The next generation system is in the research and development phase. It will use advanced technology for the protection of large aircraft, with a closed-loop infrared countermeasures (CLIRCM) capability. CLIRCM will provide aircraft self protection from IR missiles at about half of the cost of the initial open-loop LAIRCM system and will enable the system to assess the characteristics of an incoming missile and defeat its targeting system.
A Closed-Loop IRCM would analyze incoming missiles, determine their type, then return a custom jam code sequence that would cause the missile to break lock and move sharply away from the target aircraft, allowing engagement of another target after only 3-4 seconds. This would surpass current open-loop systems, which confuse missiles with random false targets or IR energy, making the missile wobble in flight but not necessarily break lock.

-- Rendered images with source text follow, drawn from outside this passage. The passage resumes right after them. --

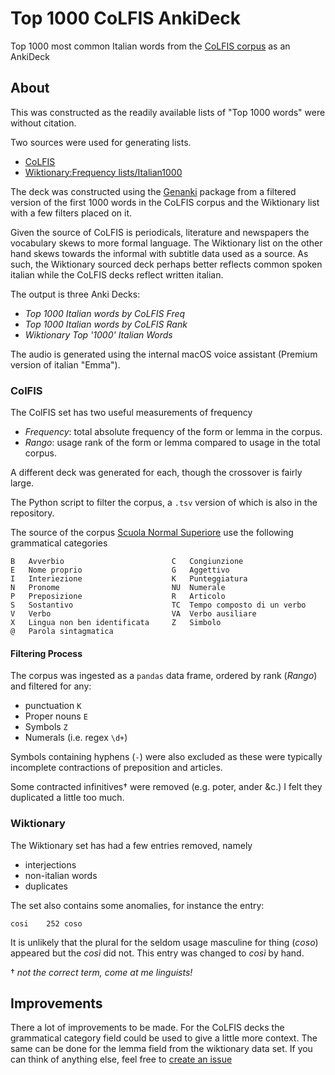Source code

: # Top 1000 CoLFIS AnkiDeck
Top 1000 most common Italian words from the [CoLFIS corpus](https://linguistica.sns.it/CoLFIS/Download_eng.htm) as an AnkiDeck

## About

This was constructed as the readily available lists of "Top 1000 words" were without citation.

Two sources were used for generating lists.

- [CoLFIS](https://www.istc.cnr.it/en/grouppage/colfis)
- [Wiktionary:Frequency lists/Italian1000](https://en.m.wiktionary.org/wiki/Wiktionary:Frequency_lists/Italian1000)

The deck was constructed using the [Genanki](https://github.com/kerrickstaley/genanki) package from a filtered version of the first 1000 words in the CoLFIS corpus and the Wiktionary list with a few filters placed on it.

Given the source of CoLFIS is periodicals, literature and newspapers the vocabulary skews to more formal language. The Wiktionary list on the other hand skews towards the informal with subtitle data used as a source. As such, the Wiktionary sourced deck perhaps better reflects common spoken italian while the CoLFIS decks reflect written italian.

The output is three Anki Decks:

- _Top 1000 Italian words by CoLFIS Freq_
- _Top 1000 Italian words by CoLFIS Rank_
- _Wiktionary Top '1000' Italian Words_

The audio is generated using the internal macOS voice assistant (Premium version of italian "Emma").

### ColFIS

The ColFIS set has two useful measurements of frequency

- *Frequency*: total absolute frequency of the form or lemma in the corpus.
- *Rango*: usage rank of the form or lemma compared to usage in the total corpus.

A different deck was generated for each, though the crossover is fairly large.

The Python script to filter the corpus, a `.tsv` version of which is also in the repository.

The source of the corpus [Scuola Normal Superiore](https://linguistica.sns.it/CoLFIS/Lemmario.htm) use the following grammatical categories

```
B	Avverbio						C	Congiunzione
E	Nome proprio					G	Aggettivo
I	Interiezione					K	Punteggiatura
N	Pronome							NU	Numerale
P	Preposizione					R	Articolo
S	Sostantivo						TC	Tempo composto di un verbo
V	Verbo							VA	Verbo ausiliare
X	Lingua non ben identificata		Z	Simbolo
@	Parola sintagmatica
```

#### Filtering Process

The corpus was ingested as a `pandas` data frame, ordered by rank (_Rango_) and filtered for any: 
- punctuation `K`
- Proper nouns `E`
- Symbols `Z`
- Numerals (i.e. regex `\d+`)

Symbols containing hyphens (`-`) were also excluded as these were typically incomplete contractions of preposition and articles.

Some contracted infinitives† were removed (e.g. poter, ander &c.) I felt they duplicated a little too much.

### Wiktionary

The Wiktionary set has had a few entries removed, namely

- interjections
- non-italian words
- duplicates

The set also contains some anomalies, for instance the entry:

```csv
cosi	252	coso
```

It is unlikely that the plural for the seldom usage masculine for thing (_coso_) appeared but the _così_ did not. This entry was changed to _così_ by hand.

† _not the correct term, come at me linguists!_

## Improvements

There a lot of improvements to be made. For the CoLFIS decks the grammatical category field could be used to give a little more context. The same can be done for the lemma field from the wiktionary data set. If you can think of anything else, feel free to [create an issue](https://github.com/mhamilt/top-1000-colfis-anki-deck/issues)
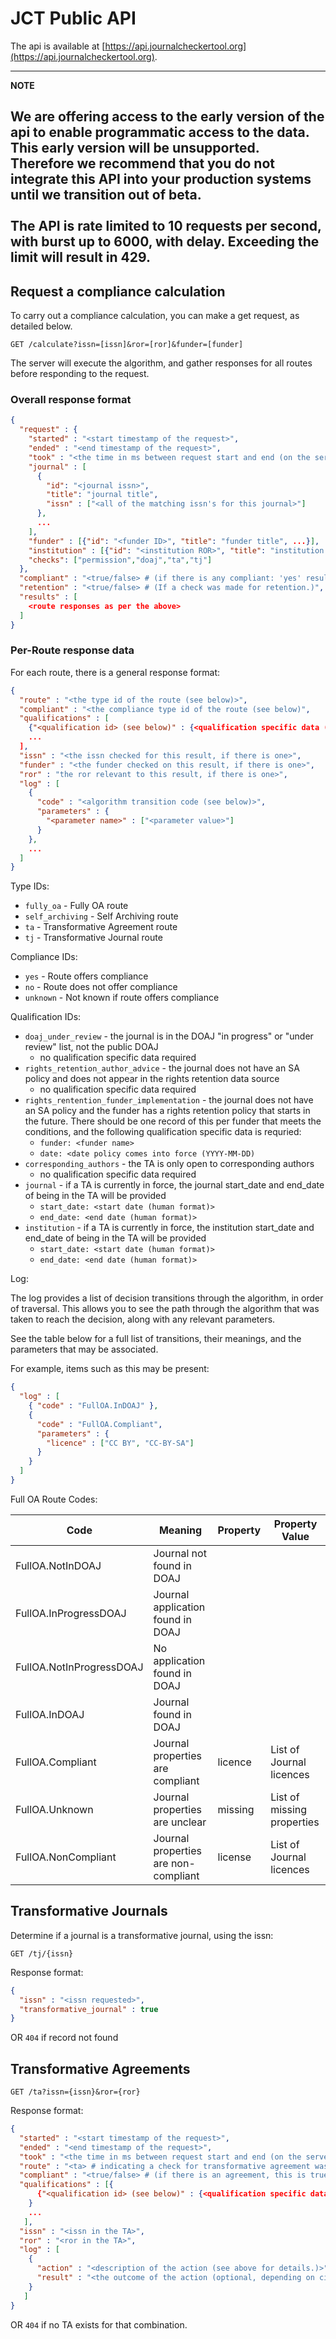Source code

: # JCT Public API

The api is available at [https://api.journalcheckertool.org](https://api.journalcheckertool.org).


---
**NOTE**

We are offering access to the early version of the api to enable programmatic access to the data. 
This early version will be unsupported. Therefore we recommend that you do not integrate this API 
into your production systems until we transition out of beta. <br><br>
The API is rate limited to 10 requests per second, with burst up to 6000, with delay. Exceeding the limit will result in 429.
---
    

## Request a compliance calculation

To carry out a compliance calculation, you can make a get request, as detailed below.

```
GET /calculate?issn=[issn]&ror=[ror]&funder=[funder]
```

The server will execute the algorithm, and gather responses for all routes 
before responding to the request.

### Overall response format

```json
{
  "request" : {
    "started" : "<start timestamp of the request>",
    "ended" : "<end timestamp of the request>",
    "took" : "<the time in ms between request start and end (on the server, not including travel time)>",
    "journal" : [
      {
        "id": "<journal issn>", 
        "title": "journal title", 
        "issn" : ["<all of the matching issn's for this journal>"]
      },
      ...
    ],
    "funder" : [{"id": "<funder ID>", "title": "funder title", ...}],
    "institution" : [{"id": "<institution ROR>", "title": "institution title", ...}],
    "checks": ["permission","doaj","ta","tj"]
  },
  "compliant" : "<true/false> # (if there is any compliant: 'yes' result, this is true. Otherwise false.)",
  "retention" : "<true/false> # (If a check was made for retention.)",
  "results" : [
    <route responses as per the above>
  ]  
}
```

### Per-Route response data

For each route, there is a general response format:

```json
{
  "route" : "<the type id of the route (see below)>",
  "compliant" : "<the compliance type id of the route (see below)",
  "qualifications" : [
    {"<qualification id> (see below)" : {<qualification specific data (if needed)>},
    ...
  ],
  "issn" : "<the issn checked for this result, if there is one>",
  "funder" : "<the funder checked on this result, if there is one>",
  "ror" : "the ror relevant to this result, if there is one>",
  "log" : [
    {
      "code" : "<algorithm transition code (see below)>",
      "parameters" : {
        "<parameter name>" : ["<parameter value>"]
      }
    },
    ...
  ]
}
```

Type IDs:

* `fully_oa` - Fully OA route
* `self_archiving` - Self Archiving route
* `ta` - Transformative Agreement route
* `tj` - Transformative Journal route

Compliance IDs:

* `yes` - Route offers compliance
* `no` - Route does not offer compliance
* `unknown` - Not known if route offers compliance

Qualification IDs:

* `doaj_under_review` - the journal is in the DOAJ "in progress" or "under review" list, not the public DOAJ
    * no qualification specific data required
* `rights_retention_author_advice` - the journal does not have an SA policy and does not appear in the rights retention data source
    * no qualification specific data required
* `rights_rentention_funder_implementation` - the journal does not have an SA policy and the funder has a rights retention policy that starts in the future.  There should be one record of this per funder that meets the conditions, and the following qualification specific data is requried:
    * `funder: <funder name>`
    * `date: <date policy comes into force (YYYY-MM-DD)`
* `corresponding_authors` - the TA is only open to corresponding authors
    * no qualification specific data required
* `journal` - if a TA is currently in force, the journal start_date and end_date of being in the TA will be provided
    * `start_date: <start date (human format)>`
    * `end_date: <end date (human format)>`
* `institution` - if a TA is currently in force, the institution start_date and end_date of being in the TA will be provided
    * `start_date: <start date (human format)>`
    * `end_date: <end date (human format)>`
  
Log:

The log provides a list of decision transitions through the algorithm, in order of traversal.  This allows you to 
see the path through the algorithm that was taken to reach the decision, along with any relevant parameters.

See the table below for a full list of transitions, their meanings, and the parameters that may be associated.

For example, items such as this may be present:

```json
{
  "log" : [
    { "code" : "FullOA.InDOAJ" },
    { 
      "code" : "FullOA.Compliant",
      "parameters" : {
        "licence" : ["CC BY", "CC-BY-SA"]
      }
    } 
  ]
}
```

Full OA Route Codes:

| Code | Meaning | Property | Property Value |
| ---- | ------- | -------- | -------------- |
| FullOA.NotInDOAJ | Journal not found in DOAJ | | |
| FullOA.InProgressDOAJ | Journal application found in DOAJ | | |
| FullOA.NotInProgressDOAJ | No application found in DOAJ | | |
| FullOA.InDOAJ | Journal found in DOAJ | | |
| FullOA.Compliant | Journal properties are compliant | licence | List of Journal licences |
| FullOA.Unknown | Journal properties are unclear | missing | List of missing properties |
| FullOA.NonCompliant | Journal properties are non-compliant | license | List of Journal licences |


## Transformative Journals

Determine if a journal is a transformative journal, using the issn:

```
GET /tj/{issn}
```

Response format:

```json
{
  "issn" : "<issn requested>",
  "transformative_journal" : true
}
```

OR `404` if record not found

## Transformative Agreements

```
GET /ta?issn={issn}&ror={ror}
```

Response format:

```json
{
  "started" : "<start timestamp of the request>",
  "ended" : "<end timestamp of the request>",
  "took" : "<the time in ms between request start and end (on the server, not including travel time)>",
  "route" : "<ta> # indicating a check for transformative agreement was done in the api",
  "compliant" : "<true/false> # (if there is an agreement, this is true. Otherwise false.)",
  "qualifications" : [{
      {"<qualification id> (see below)" : {<qualification specific data (if needed)>},
    }
    ...
   ],
  "issn" : "<issn in the TA>",
  "ror" : "<ror in the TA>",
  "log" : [
    {
      "action" : "<description of the action (see above for details.)>",
      "result" : "<the outcome of the action (optional, depending on circumstance)>"
    }
   ]
}
```

OR `404` if no TA exists for that combination.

The missile can reacquire the target if the jam head moves to another missile.
The CLIRCM technology has been under development at the Wright-Patterson Air Force Base, Dayton, OH, for nearly three decades and has been moved to the Air Force Research Laboratory (Dayton, OH) Laser IRCM Flyout Experiment (LIFE) program. Past experimentation with critical components that were tested in an at-range static environment at AFRL-Dayton demonstrated significant promise in the CLIRCM technology to defeat all types of IR missiles. In fact, the US Navy borrowed the technology to demonstrate the defeat of advanced surrogate IR imaging and line scanning sensors. The closed loop system can rapidly identify and defeat the enemy missile.
The Air Force conducted highly successful field testing of the LIFE system in December 2000 at the White Sands Missile Range. These tests proved that the CLIRCM technology provides the system improvements that the Air Force had hoped. The laser-based CLIRCM techniques and technology offer a tremendous performance improvement and cost savings over the current laser-based open loop system being procured for the LAIRCM program.
With evolving threats of IR surface-to-air missiles (SAM) and air-to-air missiles (AAM), as defined in the Multi-Command LAIRCM Operational Requirements Document (ORD) for advanced IRCM protection of large aircraft, the Air Force needs to focus on fielding a laser-based CLIRCM system. This system will ensure that the men and women of the armed services are protected from lethal IR SAM and AAM threats.
The LAIRCM Phase 2 system, employing laser CLIRCM technology, could equip a Small Scale Contingency (SSC) of 79 aircraft (C-17, C-130, KC-135).